- _WORK REQUEST_: Line by line, please look for the word "أدخل" in the following records, then copy each line you find it in.

- _SOURCE DATA_:
-------
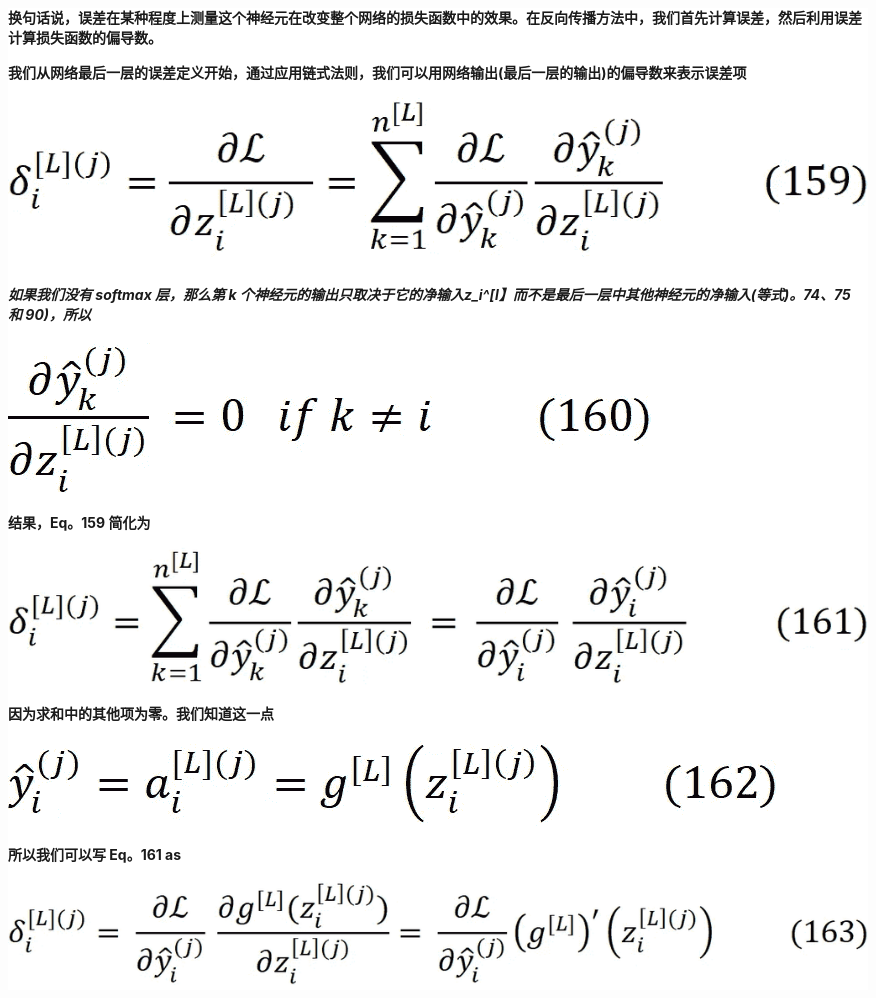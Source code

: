 ******换句话说，误差在某种程度上测量这个神经元在改变整个网络的损失函数中的效果。在反向传播方法中，我们首先计算误差，然后利用误差计算损失函数的偏导数。******

******我们从网络最后一层的误差定义开始，通过应用链式法则，我们可以用网络输出(最后一层的输出)的偏导数来表示误差项******

******![](img/ec2a3f40dd7f6b4d9bbaf880684d2410.png)******

******如果我们没有 softmax 层，那么第 *k* 个神经元的输出只取决于它的净输入*z_i^[l】*而不是最后一层中其他神经元的净输入(等式)。74、75 和 90)，所以******

******![](img/004ae9902a87844caa407e1a0bc041cd.png)******

******结果，Eq。159 简化为******

******![](img/2b4343c777c6d9392fda8444572d3b76.png)******

******因为求和中的其他项为零。我们知道这一点******

******![](img/7d24cbe06300db52901c66a25e8b764f.png)******

******所以我们可以写 Eq。161 as******

******![](img/7e54a9de5bfdb3f1f8e706c11b0dbd81.png)******
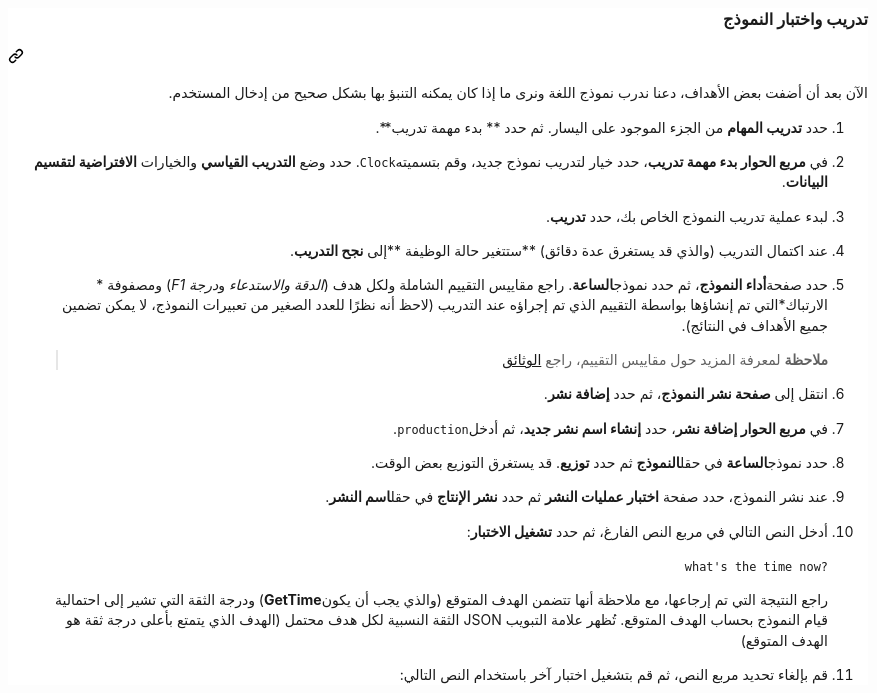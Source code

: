 <div class="markdown-heading" dir="auto"><h3 tabindex="-1" class="heading-element" dir="auto">تدريب واختبار النموذج</h3><a id="user-content-تدريب-واختبار-النموذج" class="anchor" aria-label="Permalink: تدريب واختبار النموذج" href="#تدريب-واختبار-النموذج"><svg class="octicon octicon-link" viewBox="0 0 16 16" version="1.1" width="16" height="16" aria-hidden="true"><path d="m7.775 3.275 1.25-1.25a3.5 3.5 0 1 1 4.95 4.95l-2.5 2.5a3.5 3.5 0 0 1-4.95 0 .751.751 0 0 1 .018-1.042.751.751 0 0 1 1.042-.018 1.998 1.998 0 0 0 2.83 0l2.5-2.5a2.002 2.002 0 0 0-2.83-2.83l-1.25 1.25a.751.751 0 0 1-1.042-.018.751.751 0 0 1-.018-1.042Zm-4.69 9.64a1.998 1.998 0 0 0 2.83 0l1.25-1.25a.751.751 0 0 1 1.042.018.751.751 0 0 1 .018 1.042l-1.25 1.25a3.5 3.5 0 1 1-4.95-4.95l2.5-2.5a3.5 3.5 0 0 1 4.95 0 .751.751 0 0 1-.018 1.042.751.751 0 0 1-1.042.018 1.998 1.998 0 0 0-2.83 0l-2.5 2.5a1.998 1.998 0 0 0 0 2.83Z"></path></svg></a></div>
<p dir="auto">الآن بعد أن أضفت بعض الأهداف، دعنا ندرب نموذج اللغة ونرى ما إذا كان يمكنه التنبؤ بها بشكل صحيح من إدخال المستخدم.</p>
<ol dir="rtl">
<li>
<p dir="auto">حدد <strong>تدريب المهام</strong> من الجزء الموجود على اليسار. ثم حدد ** بدء مهمة تدريب**.</p>
</li>
<li>
<p dir="auto">في <strong>مربع الحوار بدء مهمة تدريب</strong>، حدد خيار لتدريب نموذج جديد، وقم بتسميته<code>Clock</code>. حدد وضع <strong>التدريب القياسي</strong> والخيارات <strong>الافتراضية لتقسيم البيانات</strong>.</p>
</li>
<li>
<p dir="auto">لبدء عملية تدريب النموذج الخاص بك، حدد <strong>تدريب</strong>.</p>
</li>
<li>
<p dir="auto">عند اكتمال التدريب (والذي قد يستغرق عدة دقائق) **ستتغير حالة الوظيفة **إلى <strong>نجح التدريب</strong>.</p>
</li>
<li>
<p dir="auto">حدد صفحة<strong>أداء النموذج</strong>، ثم حدد نموذج<strong>الساعة</strong>. راجع مقاييس التقييم الشاملة ولكل هدف (<em>الدقة</em> <em>والاستدعاء</em> و<em>درجة F1</em>) ومصفوفة * الارتباك*التي تم إنشاؤها بواسطة التقييم الذي تم إجراؤه عند التدريب (لاحظ أنه نظرًا للعدد الصغير من تعبيرات النموذج، لا يمكن تضمين جميع الأهداف في النتائج).</p>
<blockquote>
<p dir="auto"><strong>ملاحظة</strong> لمعرفة المزيد حول مقاييس التقييم، راجع <a href="https://learn.microsoft.com/azure/ai-services/language-service/conversational-language-understanding/concepts/evaluation-metrics" rel="nofollow">الوثائق</a></p>
</blockquote>
</li>
<li>
<p dir="auto">انتقل إلى <strong>صفحة نشر النموذج</strong>، ثم حدد <strong>إضافة نشر</strong>.</p>
</li>
<li>
<p dir="auto">في <strong>مربع الحوار إضافة نشر</strong>، حدد <strong>إنشاء اسم نشر جديد</strong>، ثم أدخل<code>production</code>.</p>
</li>
<li>
<p dir="auto">حدد نموذج<strong>الساعة</strong> في حقل<strong>النموذج</strong> ثم حدد <strong>توزيع</strong>. قد يستغرق التوزيع بعض الوقت.</p>
</li>
<li>
<p dir="auto">عند نشر النموذج، حدد صفحة <strong>اختبار عمليات النشر</strong> ثم حدد <strong>نشر الإنتاج</strong> في حقل<strong>اسم النشر</strong>.</p>
</li>
<li>
<p dir="auto">أدخل النص التالي في مربع النص الفارغ، ثم حدد <strong>تشغيل الاختبار</strong>:</p>
<p dir="auto"><code>what's the time now?</code></p>
<p dir="auto">راجع النتيجة التي تم إرجاعها، مع ملاحظة أنها تتضمن الهدف المتوقع (والذي يجب أن يكون<strong>GetTime</strong>) ودرجة الثقة التي تشير إلى احتمالية قيام النموذج بحساب الهدف المتوقع. تُظهر علامة التبويب JSON الثقة النسبية لكل هدف محتمل (الهدف الذي يتمتع بأعلى درجة ثقة هو الهدف المتوقع)</p>
</li>
<li>
<p dir="auto">قم بإلغاء تحديد مربع النص، ثم قم بتشغيل اختبار آخر باستخدام النص التالي:</p>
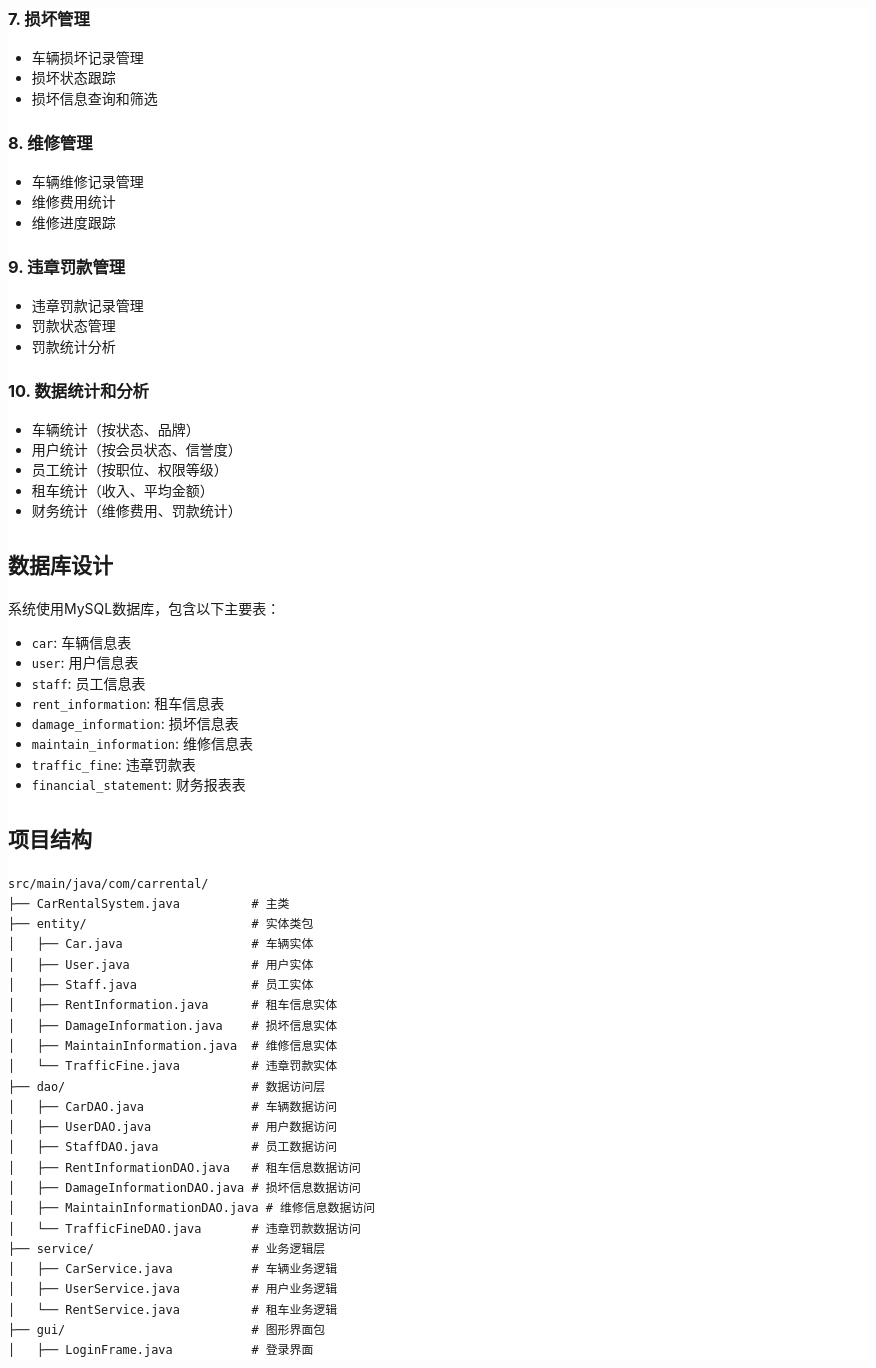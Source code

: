 ### 7. 损坏管理
- 车辆损坏记录管理
- 损坏状态跟踪
- 损坏信息查询和筛选

### 8. 维修管理
- 车辆维修记录管理
- 维修费用统计
- 维修进度跟踪

### 9. 违章罚款管理
- 违章罚款记录管理
- 罚款状态管理
- 罚款统计分析

### 10. 数据统计和分析
- 车辆统计（按状态、品牌）
- 用户统计（按会员状态、信誉度）
- 员工统计（按职位、权限等级）
- 租车统计（收入、平均金额）
- 财务统计（维修费用、罚款统计）

## 数据库设计

系统使用MySQL数据库，包含以下主要表：

- `car`: 车辆信息表
- `user`: 用户信息表
- `staff`: 员工信息表
- `rent_information`: 租车信息表
- `damage_information`: 损坏信息表
- `maintain_information`: 维修信息表
- `traffic_fine`: 违章罚款表
- `financial_statement`: 财务报表表

## 项目结构

```
src/main/java/com/carrental/
├── CarRentalSystem.java          # 主类
├── entity/                       # 实体类包
│   ├── Car.java                  # 车辆实体
│   ├── User.java                 # 用户实体
│   ├── Staff.java                # 员工实体
│   ├── RentInformation.java      # 租车信息实体
│   ├── DamageInformation.java    # 损坏信息实体
│   ├── MaintainInformation.java  # 维修信息实体
│   └── TrafficFine.java          # 违章罚款实体
├── dao/                          # 数据访问层
│   ├── CarDAO.java               # 车辆数据访问
│   ├── UserDAO.java              # 用户数据访问
│   ├── StaffDAO.java             # 员工数据访问
│   ├── RentInformationDAO.java   # 租车信息数据访问
│   ├── DamageInformationDAO.java # 损坏信息数据访问
│   ├── MaintainInformationDAO.java # 维修信息数据访问
│   └── TrafficFineDAO.java       # 违章罚款数据访问
├── service/                      # 业务逻辑层
│   ├── CarService.java           # 车辆业务逻辑
│   ├── UserService.java          # 用户业务逻辑
│   └── RentService.java          # 租车业务逻辑
├── gui/                          # 图形界面包
│   ├── LoginFrame.java           # 登录界面
```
-------
- _COMPLETED EXERCISE_:
<p dir="auto">في <strong>مربع الحوار إضافة نشر</strong>، حدد <strong>إنشاء اسم نشر جديد</strong>، ثم أدخل<code>production</code>.</p>
<p dir="auto">أدخل النص التالي في مربع النص الفارغ، ثم حدد <strong>تشغيل الاختبار</strong>:</p>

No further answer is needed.